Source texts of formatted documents
>>>
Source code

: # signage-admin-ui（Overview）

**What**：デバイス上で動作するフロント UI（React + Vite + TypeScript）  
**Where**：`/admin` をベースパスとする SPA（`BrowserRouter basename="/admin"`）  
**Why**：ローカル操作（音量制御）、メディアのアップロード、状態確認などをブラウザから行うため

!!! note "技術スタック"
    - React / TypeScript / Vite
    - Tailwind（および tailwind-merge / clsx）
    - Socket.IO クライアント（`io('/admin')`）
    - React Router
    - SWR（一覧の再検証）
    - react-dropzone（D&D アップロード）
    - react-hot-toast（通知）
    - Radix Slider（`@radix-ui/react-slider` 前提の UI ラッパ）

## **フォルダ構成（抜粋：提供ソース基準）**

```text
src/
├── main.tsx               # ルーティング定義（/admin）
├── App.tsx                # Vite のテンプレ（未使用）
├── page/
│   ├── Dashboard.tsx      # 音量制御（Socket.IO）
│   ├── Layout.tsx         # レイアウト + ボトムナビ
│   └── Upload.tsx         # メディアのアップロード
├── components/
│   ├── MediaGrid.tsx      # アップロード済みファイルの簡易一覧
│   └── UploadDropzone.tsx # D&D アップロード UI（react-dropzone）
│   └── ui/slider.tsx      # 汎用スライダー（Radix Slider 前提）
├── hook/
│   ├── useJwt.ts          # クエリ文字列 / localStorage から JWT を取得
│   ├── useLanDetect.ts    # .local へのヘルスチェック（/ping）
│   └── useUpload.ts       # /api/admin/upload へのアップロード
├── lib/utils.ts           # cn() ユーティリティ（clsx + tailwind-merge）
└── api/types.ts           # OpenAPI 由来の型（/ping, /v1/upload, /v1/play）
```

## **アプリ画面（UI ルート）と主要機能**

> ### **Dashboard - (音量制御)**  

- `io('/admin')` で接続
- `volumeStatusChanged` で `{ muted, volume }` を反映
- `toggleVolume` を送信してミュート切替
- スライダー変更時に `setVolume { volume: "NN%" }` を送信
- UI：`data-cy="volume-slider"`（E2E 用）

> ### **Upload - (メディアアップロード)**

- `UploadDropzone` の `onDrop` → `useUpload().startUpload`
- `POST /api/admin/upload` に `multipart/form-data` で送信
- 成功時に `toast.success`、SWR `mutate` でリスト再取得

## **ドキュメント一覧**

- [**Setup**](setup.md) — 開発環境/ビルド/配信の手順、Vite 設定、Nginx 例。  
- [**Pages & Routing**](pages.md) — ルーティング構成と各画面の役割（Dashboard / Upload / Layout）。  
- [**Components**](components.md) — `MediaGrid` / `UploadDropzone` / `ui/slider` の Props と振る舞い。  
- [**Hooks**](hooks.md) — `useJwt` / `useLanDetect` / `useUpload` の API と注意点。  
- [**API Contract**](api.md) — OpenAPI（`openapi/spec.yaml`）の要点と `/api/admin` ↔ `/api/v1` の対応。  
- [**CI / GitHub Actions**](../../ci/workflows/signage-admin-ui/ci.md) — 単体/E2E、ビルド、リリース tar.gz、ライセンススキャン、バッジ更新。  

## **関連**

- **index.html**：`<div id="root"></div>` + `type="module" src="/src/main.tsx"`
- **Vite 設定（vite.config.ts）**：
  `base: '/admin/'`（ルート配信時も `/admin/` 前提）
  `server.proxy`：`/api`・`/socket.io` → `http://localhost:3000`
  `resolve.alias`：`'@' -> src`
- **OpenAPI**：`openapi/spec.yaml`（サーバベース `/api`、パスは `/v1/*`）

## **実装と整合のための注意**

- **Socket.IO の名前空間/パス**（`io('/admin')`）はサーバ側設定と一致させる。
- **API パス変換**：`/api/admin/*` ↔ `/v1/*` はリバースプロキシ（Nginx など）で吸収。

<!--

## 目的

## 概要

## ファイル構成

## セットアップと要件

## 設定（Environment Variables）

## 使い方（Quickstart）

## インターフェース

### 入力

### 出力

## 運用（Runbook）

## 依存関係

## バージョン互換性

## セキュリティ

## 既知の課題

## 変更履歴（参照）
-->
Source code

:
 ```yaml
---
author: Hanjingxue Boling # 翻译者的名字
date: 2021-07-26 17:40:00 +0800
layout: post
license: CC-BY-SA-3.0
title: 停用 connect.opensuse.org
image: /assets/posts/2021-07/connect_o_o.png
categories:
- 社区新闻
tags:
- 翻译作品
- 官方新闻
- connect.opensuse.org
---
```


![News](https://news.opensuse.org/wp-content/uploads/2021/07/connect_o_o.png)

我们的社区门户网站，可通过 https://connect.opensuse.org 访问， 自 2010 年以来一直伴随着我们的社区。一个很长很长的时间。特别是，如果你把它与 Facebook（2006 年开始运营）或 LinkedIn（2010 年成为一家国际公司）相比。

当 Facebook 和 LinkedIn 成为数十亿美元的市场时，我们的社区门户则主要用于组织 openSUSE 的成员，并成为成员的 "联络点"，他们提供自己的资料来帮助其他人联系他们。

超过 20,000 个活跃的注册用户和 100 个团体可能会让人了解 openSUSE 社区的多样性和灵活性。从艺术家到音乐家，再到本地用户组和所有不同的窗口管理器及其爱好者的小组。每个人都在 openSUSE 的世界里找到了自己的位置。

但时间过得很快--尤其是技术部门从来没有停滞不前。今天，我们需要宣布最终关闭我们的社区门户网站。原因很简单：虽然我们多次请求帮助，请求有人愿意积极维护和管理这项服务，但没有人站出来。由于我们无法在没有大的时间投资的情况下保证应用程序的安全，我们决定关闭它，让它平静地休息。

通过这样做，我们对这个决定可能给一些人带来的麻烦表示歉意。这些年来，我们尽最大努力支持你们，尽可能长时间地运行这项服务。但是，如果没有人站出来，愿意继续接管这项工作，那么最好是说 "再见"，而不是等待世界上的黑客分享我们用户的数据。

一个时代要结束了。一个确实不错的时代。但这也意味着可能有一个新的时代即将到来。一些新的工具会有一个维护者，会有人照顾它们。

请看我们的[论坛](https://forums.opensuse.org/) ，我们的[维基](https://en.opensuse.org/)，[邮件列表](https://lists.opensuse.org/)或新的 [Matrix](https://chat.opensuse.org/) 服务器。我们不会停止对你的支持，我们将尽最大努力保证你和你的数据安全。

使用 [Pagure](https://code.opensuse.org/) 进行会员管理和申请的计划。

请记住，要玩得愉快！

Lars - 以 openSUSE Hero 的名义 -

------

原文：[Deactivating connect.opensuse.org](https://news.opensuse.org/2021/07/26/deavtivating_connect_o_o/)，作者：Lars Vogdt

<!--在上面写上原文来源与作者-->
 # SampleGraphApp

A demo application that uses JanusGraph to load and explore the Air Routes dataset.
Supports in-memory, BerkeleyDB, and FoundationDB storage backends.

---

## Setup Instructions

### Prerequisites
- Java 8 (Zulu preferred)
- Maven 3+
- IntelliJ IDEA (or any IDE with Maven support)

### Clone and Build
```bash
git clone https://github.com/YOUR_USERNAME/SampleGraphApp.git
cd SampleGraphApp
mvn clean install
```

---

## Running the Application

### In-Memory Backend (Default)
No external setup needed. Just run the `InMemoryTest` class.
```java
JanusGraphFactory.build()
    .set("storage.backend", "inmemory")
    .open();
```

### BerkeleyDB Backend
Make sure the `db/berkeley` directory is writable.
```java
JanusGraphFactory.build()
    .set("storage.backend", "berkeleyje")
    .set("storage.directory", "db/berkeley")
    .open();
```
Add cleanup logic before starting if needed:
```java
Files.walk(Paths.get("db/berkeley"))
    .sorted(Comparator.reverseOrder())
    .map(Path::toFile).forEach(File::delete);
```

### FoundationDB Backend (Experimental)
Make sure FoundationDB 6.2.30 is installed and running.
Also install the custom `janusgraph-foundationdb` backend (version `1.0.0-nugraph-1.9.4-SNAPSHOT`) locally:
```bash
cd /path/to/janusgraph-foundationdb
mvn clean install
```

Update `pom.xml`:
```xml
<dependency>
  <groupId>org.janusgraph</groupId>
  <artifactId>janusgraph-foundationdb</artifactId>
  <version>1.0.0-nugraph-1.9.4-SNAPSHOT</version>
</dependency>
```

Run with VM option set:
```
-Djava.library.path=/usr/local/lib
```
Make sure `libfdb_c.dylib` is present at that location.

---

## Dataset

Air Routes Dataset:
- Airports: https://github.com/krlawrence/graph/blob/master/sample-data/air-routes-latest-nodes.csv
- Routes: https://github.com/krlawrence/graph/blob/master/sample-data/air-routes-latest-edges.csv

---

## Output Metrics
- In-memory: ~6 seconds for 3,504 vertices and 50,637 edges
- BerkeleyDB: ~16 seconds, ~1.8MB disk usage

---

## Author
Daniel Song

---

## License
<<<
» Activity:
Out of the preceding entries, pull every line containing the string "BerkeleyDB".

» Reply to the task:
Supports in-memory, BerkeleyDB, and FoundationDB storage backends.
### BerkeleyDB Backend
- BerkeleyDB: ~16 seconds, ~1.8MB disk usage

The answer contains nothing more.